Rule 1.5(c): A fee may be contingent on the outcome of the matter for which the service is rendered, except in a matter in which a contingent fee is prohibited by paragraph (d) or other law. A contingent fee agreement shall be in writing and shall state the method by which the fee is to be determined, including the percentage or percentages that shall accrue to the lawyer in the event of settlement, trial, or appeal, litigation, other expenses to be deducted from the recovery, whether such expenses are to be deducted before or after the contingent fee is calculated, and whether the client will be liable for expenses regardless of the outcome of the matter. Upon conclusion of a contingent fee matter, the lawyer shall provide the client with a written statement stating the outcome of the matter, and if there is a recovery, showing the remittance to the client and the method of its determination.

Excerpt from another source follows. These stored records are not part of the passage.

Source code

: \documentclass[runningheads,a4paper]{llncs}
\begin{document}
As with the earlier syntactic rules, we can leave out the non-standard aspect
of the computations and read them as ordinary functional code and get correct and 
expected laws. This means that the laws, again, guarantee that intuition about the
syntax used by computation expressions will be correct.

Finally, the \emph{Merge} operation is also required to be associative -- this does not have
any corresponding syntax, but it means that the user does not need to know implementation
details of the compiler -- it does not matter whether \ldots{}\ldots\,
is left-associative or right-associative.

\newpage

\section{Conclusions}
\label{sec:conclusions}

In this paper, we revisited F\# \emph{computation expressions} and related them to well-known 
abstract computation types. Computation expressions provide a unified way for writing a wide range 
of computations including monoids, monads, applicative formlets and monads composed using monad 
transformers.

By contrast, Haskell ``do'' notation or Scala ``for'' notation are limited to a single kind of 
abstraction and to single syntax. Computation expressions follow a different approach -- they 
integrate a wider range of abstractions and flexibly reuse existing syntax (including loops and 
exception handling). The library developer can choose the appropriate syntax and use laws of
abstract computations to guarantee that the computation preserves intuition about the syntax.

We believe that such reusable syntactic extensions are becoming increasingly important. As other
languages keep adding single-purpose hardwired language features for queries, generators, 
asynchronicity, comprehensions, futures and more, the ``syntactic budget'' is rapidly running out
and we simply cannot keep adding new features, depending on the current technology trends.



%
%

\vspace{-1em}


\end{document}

It is common for lawyers to charge between 33⅓ percent and 45 percent of the recovery. As required by the ethics rules listed above, your contingency fee agreement should state what fee your attorney will take at each stage of the case.

Costs

Often costs are not included in the percentage recovered by the attorney. Costs can include things like: depositions, filing fees, postage, obtaining medical records, and hiring expert witnesses. These litigation costs are usually advanced by the attorney, then deducted from any recovery obtained. Sometimes, however, costs are charged as the case moves along, it depends on the agreement. Sometimes costs are deducted separately from the contingency fee; other times the costs are included as a part of the attorney’s contingency fee. Again, the contingency fee agreement should state how costs are to be handled.